## PROVIDED DATA
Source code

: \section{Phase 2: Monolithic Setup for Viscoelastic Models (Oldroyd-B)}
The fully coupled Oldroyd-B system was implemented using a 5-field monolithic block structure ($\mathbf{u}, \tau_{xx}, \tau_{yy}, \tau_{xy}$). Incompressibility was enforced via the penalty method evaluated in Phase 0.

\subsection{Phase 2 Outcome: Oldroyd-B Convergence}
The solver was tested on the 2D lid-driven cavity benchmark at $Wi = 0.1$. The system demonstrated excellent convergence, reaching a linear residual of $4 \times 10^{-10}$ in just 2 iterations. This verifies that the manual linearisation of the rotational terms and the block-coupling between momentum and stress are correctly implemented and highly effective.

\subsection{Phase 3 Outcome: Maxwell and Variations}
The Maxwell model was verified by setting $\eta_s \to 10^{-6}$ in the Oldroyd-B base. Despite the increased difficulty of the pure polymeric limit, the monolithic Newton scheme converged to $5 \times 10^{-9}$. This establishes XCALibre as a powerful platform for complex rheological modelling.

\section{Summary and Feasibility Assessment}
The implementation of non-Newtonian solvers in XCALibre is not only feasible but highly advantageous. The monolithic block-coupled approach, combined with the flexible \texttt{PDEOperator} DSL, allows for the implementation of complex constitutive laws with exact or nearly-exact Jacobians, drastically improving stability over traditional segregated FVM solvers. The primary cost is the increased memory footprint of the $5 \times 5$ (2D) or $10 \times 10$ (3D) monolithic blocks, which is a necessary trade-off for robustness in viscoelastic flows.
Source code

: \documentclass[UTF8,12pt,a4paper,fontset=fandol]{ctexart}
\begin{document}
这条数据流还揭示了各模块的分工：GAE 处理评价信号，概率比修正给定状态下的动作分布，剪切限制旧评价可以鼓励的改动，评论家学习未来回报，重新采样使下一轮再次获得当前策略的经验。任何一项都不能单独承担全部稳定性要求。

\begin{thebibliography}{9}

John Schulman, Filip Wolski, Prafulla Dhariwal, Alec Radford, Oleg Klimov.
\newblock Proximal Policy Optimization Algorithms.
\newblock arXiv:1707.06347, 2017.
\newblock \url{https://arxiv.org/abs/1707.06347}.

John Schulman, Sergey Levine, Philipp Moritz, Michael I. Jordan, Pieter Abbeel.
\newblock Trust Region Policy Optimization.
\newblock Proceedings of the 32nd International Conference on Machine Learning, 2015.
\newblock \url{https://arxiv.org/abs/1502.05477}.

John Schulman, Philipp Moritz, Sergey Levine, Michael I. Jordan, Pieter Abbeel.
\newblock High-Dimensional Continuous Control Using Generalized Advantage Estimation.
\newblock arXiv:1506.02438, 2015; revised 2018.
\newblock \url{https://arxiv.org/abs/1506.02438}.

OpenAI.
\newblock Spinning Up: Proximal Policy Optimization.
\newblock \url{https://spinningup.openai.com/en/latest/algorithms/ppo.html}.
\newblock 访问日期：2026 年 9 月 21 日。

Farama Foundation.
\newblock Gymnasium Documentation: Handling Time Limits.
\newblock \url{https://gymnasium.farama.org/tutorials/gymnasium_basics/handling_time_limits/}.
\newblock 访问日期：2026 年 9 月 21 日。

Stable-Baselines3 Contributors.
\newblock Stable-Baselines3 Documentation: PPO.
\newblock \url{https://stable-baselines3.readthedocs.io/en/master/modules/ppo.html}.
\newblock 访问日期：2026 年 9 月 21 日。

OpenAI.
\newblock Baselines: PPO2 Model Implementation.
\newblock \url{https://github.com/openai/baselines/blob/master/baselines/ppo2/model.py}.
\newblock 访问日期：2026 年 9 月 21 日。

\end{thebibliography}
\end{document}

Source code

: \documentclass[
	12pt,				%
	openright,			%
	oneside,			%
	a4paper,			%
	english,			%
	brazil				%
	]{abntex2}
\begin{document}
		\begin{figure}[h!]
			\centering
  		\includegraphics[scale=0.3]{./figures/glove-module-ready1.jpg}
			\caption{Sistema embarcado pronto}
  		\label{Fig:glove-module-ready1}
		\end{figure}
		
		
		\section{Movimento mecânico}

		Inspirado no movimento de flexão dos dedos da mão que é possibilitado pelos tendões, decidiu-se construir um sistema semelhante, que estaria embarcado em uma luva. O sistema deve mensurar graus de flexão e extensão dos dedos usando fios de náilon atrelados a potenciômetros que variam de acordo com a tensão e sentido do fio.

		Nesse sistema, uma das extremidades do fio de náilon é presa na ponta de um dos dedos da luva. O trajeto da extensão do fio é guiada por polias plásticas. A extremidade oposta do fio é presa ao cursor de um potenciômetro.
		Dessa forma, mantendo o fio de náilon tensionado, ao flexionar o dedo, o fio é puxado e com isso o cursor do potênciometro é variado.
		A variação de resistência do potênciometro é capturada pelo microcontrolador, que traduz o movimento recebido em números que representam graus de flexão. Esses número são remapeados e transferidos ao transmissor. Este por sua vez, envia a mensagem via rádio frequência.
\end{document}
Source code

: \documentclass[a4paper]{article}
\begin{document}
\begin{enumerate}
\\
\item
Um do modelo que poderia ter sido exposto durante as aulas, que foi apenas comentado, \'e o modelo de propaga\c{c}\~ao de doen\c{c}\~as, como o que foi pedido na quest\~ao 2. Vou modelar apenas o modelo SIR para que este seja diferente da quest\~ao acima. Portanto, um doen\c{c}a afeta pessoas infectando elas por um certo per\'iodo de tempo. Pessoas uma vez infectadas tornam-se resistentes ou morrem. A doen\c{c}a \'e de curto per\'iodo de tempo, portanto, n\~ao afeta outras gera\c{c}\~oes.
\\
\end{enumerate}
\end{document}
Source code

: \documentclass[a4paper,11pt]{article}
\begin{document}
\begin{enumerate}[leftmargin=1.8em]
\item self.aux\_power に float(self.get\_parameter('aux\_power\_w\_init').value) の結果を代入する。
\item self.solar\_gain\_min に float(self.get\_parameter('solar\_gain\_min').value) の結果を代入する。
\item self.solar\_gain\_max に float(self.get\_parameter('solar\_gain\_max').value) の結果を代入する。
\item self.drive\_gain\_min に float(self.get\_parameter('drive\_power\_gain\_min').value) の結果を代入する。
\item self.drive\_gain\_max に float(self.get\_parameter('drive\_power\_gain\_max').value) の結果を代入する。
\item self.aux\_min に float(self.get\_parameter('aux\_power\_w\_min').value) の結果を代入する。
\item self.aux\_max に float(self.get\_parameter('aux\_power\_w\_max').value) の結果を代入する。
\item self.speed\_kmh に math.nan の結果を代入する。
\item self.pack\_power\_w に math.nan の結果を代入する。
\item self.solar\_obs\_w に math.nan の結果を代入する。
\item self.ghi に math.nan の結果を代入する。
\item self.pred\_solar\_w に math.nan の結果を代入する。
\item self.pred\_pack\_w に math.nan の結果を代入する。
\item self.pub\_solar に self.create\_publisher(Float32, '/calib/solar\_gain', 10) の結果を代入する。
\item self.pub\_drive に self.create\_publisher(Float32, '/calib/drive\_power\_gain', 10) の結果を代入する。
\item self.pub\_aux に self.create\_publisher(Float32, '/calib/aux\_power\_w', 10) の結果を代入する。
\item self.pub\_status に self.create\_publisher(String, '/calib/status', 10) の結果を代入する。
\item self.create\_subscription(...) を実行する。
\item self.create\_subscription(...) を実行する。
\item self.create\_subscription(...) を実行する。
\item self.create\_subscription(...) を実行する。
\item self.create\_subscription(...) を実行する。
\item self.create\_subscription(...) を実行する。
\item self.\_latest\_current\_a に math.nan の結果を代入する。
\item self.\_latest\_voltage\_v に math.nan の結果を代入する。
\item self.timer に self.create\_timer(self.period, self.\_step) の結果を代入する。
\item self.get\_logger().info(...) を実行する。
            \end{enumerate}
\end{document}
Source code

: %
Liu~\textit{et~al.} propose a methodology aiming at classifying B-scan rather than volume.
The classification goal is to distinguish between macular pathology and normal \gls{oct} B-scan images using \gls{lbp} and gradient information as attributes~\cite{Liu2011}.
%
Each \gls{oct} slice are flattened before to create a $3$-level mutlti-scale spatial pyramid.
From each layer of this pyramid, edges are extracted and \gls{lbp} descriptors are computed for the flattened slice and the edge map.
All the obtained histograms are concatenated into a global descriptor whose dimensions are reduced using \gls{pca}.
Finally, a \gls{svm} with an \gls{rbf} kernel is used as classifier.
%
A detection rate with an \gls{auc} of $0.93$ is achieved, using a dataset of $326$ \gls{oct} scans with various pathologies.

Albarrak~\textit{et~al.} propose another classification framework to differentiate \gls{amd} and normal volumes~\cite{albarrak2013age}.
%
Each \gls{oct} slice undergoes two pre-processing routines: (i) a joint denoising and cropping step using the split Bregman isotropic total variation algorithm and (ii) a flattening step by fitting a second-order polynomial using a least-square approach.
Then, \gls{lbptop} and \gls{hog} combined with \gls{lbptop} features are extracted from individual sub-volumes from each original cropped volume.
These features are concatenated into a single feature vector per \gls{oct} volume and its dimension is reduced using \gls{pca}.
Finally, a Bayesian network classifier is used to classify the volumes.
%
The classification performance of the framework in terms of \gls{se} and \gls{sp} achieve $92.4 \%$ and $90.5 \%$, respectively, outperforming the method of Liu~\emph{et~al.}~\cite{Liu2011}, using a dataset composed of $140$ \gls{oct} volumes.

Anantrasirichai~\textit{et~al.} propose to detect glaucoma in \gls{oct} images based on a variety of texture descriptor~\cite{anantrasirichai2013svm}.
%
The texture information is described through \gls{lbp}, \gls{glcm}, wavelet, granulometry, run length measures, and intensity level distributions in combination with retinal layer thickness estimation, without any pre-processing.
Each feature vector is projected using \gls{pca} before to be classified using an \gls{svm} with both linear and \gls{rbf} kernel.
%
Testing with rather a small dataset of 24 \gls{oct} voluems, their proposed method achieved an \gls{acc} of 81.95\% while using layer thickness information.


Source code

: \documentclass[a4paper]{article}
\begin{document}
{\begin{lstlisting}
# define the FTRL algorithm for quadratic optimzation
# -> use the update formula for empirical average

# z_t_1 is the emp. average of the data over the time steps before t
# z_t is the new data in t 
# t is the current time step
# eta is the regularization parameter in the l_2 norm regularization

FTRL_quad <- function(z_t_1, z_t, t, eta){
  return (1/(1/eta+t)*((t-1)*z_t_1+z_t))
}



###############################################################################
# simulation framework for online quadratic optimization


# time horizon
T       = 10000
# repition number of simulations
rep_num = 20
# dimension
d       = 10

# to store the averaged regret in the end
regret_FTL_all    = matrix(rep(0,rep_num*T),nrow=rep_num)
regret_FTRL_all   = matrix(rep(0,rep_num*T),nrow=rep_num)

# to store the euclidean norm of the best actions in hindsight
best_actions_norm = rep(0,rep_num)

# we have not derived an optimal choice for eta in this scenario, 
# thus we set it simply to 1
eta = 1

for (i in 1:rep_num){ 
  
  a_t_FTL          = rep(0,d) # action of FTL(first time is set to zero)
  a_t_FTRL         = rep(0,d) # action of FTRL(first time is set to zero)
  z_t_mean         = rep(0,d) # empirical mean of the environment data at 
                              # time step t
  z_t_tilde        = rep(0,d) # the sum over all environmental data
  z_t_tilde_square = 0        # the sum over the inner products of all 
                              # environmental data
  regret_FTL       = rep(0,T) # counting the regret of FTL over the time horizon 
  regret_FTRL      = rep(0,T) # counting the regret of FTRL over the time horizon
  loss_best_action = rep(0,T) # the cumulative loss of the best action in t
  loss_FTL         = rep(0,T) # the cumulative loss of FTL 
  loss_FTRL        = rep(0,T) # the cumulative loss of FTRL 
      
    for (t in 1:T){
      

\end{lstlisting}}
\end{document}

## WHAT TO DO
Your answer should be every line above that contains the word "highly".

## SOLUTION TO THIS TASK
The solver was tested on the 2D lid-driven cavity benchmark at $Wi = 0.1$. The system demonstrated excellent convergence, reaching a linear residual of $4 \times 10^{-10}$ in just 2 iterations. This verifies that the manual linearisation of the rotational terms and the block-coupling between momentum and stress are correctly implemented and highly effective.
The implementation of non-Newtonian solvers in XCALibre is not only feasible but highly advantageous. The monolithic block-coupled approach, combined with the flexible \texttt{PDEOperator} DSL, allows for the implementation of complex constitutive laws with exact or nearly-exact Jacobians, drastically improving stability over traditional segregated FVM solvers. The primary cost is the increased memory footprint of the $5 \times 5$ (2D) or $10 \times 10$ (3D) monolithic blocks, which is a necessary trade-off for robustness in viscoelastic flows.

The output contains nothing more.